[RECORD EXTRACTS]

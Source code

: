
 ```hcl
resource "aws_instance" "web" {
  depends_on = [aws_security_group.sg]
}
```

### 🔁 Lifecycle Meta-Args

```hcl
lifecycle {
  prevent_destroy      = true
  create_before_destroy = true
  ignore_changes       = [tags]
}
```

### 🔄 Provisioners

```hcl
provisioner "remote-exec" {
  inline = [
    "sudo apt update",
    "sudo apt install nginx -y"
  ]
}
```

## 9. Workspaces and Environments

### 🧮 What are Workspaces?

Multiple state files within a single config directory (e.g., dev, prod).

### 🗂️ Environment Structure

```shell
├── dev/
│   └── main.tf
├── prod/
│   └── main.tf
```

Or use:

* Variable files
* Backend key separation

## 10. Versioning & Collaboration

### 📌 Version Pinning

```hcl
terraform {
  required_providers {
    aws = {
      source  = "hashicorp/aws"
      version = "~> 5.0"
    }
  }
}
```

[/RECORD EXTRACTS]

[WHAT YOU HAVE TO DO]: Wherever a line of the entries holds the string "true", copy that line.

[SOLVED PROBLEM]:
  prevent_destroy      = true
  create_before_destroy = true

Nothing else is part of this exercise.